映画和日乗

映画、食、人。西に東に。

                         

「カミハテ商店」監督・山本起也 at 第七藝術劇場

映画監督協会の忘年会で販売されていた前売り券で鑑賞。監督協会同人の山本監督はドキュメンタリー出身でこれが初の劇映画、プロデューサーに高橋伴明林海象の両ベテラン監督が就いてサポートしている。別の監督から聞いたその製作費は驚くべき低予算。プロデューサーもサポートと言うより切り詰めに苦心されたことであろう。俳優、スタッフの多くを京都造形芸術大学の学生が固めている。
日本海側のさる寂れた港町、上終と書いてカミハテと読むその土地は断崖絶壁があり、自殺の名所と化していた。かつて自身も父親を自殺で亡くした女(高橋惠子)が営む雑貨店。細長い素朴なコッペパンを焼いて売っている。それに自閉症の少年が運ぶ牛乳を付けて180円。自殺しようと訪れる人が最後の晩餐にそれを選ぶのが奇妙な習わしとなっている。一方、都会で働く、資金繰りに追われる零細会社の経営者である男(寺島進)。死にたいくらい寂寞とした日常だが、スナックで知り合った女と仲良くなる。しかしこの女、連れ子と貯金通帳を置いて蒸発する…というお話し。
この流れの中に様々な死にたい男女が絡む。そして高橋と寺島が意外な接点で結ばれて行くのだがそれは見てのお楽しみ。
ドキュメンタリー出身の山本監督、ゆっくりしたテンポでどう展開するのかドキドキさせるほど予定調和な伏線を張らない。常に鈍色の空、海、暗い雑貨店の中。全てがどんよりしているが、少しずつそれが変化して行く。
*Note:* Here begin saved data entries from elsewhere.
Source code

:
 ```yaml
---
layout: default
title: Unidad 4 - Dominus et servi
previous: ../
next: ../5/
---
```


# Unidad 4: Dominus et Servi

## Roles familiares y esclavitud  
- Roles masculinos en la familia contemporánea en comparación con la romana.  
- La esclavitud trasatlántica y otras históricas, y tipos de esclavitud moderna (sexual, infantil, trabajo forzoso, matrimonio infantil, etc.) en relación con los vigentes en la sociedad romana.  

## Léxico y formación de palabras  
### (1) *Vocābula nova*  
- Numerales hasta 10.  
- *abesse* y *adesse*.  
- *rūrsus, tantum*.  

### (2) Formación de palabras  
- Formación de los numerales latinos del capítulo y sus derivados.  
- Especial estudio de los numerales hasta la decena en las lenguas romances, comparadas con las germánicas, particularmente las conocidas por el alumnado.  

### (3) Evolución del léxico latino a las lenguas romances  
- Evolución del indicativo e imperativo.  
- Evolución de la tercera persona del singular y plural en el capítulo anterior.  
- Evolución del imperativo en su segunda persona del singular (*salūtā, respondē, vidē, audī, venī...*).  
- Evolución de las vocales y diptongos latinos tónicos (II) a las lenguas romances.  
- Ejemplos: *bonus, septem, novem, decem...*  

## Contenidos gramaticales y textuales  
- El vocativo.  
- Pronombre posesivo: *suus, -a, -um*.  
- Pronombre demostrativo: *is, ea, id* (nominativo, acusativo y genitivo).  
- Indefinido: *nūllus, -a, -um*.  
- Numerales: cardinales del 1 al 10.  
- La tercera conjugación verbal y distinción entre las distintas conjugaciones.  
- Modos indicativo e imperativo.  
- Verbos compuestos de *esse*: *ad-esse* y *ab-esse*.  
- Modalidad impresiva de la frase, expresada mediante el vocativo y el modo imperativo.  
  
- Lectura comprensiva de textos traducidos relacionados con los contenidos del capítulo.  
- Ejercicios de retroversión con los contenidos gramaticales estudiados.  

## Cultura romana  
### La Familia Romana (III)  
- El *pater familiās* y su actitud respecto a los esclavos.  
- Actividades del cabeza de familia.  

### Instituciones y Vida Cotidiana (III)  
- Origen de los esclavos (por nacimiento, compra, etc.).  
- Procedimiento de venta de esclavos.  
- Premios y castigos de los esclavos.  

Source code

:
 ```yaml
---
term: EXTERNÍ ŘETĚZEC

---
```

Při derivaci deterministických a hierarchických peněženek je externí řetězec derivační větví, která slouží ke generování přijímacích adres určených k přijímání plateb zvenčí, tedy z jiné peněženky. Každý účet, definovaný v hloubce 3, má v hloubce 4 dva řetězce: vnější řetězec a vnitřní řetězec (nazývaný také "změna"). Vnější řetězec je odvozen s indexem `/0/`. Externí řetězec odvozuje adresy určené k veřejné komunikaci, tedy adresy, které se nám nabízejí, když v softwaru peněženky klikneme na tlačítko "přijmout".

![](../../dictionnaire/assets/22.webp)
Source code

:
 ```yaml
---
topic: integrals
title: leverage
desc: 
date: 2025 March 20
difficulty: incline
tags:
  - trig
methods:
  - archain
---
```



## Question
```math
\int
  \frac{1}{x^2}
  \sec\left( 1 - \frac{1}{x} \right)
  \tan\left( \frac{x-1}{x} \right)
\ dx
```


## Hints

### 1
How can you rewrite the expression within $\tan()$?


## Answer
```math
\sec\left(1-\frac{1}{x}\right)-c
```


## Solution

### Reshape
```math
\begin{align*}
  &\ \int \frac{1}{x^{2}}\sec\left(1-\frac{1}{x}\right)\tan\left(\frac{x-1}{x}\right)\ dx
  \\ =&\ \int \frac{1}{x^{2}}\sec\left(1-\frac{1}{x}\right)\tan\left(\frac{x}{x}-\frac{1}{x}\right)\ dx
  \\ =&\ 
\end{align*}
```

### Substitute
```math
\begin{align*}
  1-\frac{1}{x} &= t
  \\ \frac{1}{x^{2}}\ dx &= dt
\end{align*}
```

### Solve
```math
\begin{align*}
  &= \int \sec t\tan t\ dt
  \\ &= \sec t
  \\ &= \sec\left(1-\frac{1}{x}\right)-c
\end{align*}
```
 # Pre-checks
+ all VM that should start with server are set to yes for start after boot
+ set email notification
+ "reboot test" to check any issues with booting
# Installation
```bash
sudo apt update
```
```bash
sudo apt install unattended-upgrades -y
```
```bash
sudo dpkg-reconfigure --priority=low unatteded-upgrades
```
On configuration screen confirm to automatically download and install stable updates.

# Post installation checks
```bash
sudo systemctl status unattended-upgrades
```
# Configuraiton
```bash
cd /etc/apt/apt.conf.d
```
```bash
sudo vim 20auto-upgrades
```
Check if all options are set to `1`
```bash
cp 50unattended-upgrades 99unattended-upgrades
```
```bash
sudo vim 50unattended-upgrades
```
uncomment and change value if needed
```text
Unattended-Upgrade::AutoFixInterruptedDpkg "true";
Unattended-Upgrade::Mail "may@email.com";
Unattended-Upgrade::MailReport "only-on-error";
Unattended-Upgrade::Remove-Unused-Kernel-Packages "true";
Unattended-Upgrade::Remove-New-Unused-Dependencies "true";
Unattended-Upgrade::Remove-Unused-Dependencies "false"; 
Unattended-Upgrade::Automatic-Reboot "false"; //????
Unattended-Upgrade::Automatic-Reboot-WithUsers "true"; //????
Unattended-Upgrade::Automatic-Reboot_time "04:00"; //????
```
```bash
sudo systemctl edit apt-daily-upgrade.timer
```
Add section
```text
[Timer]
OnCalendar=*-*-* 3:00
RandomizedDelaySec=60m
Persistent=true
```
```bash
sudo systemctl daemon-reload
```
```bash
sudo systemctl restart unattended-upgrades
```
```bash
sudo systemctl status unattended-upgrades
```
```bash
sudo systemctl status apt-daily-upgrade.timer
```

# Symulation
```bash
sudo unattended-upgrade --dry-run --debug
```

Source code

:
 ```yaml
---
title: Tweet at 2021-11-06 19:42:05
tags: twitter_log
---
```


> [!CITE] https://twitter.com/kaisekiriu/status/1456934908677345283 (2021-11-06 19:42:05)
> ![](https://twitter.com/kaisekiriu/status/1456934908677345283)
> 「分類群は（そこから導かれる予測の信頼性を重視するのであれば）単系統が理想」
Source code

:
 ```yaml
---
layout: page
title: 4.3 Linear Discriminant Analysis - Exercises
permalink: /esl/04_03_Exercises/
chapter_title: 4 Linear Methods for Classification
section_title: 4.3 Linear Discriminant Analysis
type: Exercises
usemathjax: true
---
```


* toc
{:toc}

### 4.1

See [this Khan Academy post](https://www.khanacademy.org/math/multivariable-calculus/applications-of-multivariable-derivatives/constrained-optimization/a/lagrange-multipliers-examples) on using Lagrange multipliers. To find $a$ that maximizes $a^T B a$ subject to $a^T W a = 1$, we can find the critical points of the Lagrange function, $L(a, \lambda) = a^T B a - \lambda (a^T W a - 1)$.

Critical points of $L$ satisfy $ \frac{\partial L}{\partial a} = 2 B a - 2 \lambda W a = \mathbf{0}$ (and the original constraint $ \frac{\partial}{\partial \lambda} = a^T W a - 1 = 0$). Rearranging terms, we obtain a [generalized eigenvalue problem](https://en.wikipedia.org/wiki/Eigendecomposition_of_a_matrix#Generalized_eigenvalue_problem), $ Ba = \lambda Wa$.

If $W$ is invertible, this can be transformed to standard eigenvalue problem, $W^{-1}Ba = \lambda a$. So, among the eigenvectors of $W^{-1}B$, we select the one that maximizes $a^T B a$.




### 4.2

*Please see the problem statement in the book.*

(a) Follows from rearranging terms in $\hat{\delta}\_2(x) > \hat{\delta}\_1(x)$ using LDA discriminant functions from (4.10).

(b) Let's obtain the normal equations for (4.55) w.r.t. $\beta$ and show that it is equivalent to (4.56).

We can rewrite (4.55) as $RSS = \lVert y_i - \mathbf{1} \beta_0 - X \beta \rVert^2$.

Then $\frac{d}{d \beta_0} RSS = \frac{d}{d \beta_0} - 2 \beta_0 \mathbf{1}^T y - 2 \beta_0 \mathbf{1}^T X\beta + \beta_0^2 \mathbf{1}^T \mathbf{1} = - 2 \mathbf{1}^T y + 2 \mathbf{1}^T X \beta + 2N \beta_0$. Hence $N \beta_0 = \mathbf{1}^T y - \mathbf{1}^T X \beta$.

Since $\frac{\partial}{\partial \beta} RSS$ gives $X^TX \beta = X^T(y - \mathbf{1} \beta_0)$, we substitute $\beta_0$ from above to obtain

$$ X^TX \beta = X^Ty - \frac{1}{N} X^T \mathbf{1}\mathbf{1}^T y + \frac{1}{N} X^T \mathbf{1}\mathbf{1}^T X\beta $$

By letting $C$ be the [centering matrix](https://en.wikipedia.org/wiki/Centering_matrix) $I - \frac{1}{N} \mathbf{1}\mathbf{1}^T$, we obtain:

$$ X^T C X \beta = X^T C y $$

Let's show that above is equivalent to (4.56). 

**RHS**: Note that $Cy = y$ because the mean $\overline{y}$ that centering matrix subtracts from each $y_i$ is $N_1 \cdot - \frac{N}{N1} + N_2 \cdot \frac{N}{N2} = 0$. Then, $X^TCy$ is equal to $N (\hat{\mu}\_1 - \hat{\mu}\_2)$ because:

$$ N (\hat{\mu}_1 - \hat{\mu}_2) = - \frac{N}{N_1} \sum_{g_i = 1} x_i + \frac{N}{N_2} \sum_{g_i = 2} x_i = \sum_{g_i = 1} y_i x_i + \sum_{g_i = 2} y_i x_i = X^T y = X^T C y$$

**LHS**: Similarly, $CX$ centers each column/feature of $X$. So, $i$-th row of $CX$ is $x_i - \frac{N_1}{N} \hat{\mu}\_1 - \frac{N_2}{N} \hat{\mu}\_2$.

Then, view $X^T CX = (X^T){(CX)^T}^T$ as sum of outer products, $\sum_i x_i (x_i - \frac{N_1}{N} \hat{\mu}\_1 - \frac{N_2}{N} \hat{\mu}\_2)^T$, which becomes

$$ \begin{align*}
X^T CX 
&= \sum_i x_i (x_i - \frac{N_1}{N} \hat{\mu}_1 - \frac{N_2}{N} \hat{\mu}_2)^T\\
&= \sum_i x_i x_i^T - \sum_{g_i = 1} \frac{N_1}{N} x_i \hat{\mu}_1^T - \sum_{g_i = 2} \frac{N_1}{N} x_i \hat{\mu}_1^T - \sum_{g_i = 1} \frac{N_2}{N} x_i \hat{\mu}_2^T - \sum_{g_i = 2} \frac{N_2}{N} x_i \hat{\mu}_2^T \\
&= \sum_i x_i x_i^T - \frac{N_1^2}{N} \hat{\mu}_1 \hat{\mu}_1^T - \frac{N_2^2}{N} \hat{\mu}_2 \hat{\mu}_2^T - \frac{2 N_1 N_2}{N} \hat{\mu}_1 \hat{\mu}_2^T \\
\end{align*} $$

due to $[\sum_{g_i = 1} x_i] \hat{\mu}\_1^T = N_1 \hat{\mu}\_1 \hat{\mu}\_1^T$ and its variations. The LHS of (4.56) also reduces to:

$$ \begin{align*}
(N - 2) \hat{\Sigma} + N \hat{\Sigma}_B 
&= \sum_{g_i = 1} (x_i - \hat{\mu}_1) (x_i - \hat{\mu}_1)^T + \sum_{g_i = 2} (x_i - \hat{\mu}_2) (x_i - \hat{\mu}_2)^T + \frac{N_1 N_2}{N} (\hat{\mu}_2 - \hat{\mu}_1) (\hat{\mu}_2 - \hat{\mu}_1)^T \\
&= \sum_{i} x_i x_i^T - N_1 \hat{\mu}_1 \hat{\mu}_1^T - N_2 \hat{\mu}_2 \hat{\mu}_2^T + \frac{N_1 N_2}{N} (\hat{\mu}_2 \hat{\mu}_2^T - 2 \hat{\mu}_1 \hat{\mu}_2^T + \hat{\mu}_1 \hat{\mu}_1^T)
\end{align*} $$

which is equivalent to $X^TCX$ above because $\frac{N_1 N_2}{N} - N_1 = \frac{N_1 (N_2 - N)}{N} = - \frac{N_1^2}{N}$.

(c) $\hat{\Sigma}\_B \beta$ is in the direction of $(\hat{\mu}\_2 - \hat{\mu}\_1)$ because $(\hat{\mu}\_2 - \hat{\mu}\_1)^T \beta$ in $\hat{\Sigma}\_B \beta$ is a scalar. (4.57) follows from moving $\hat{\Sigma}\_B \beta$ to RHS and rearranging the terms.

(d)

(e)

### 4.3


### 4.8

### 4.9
決して晴れやかな希望に向かう訳ではないものの、高橋惠子の心の動きと呼応する繊細な演出。
自殺率の国際比較を見ると昨年度で日本は世界第八位。GNP規模からするとダントツの一位だ。
この生きにくさについて、何かを示唆してくれる映画ではないが、少なくとも登場する子供たちの未来に希望を託す意志は感じられた。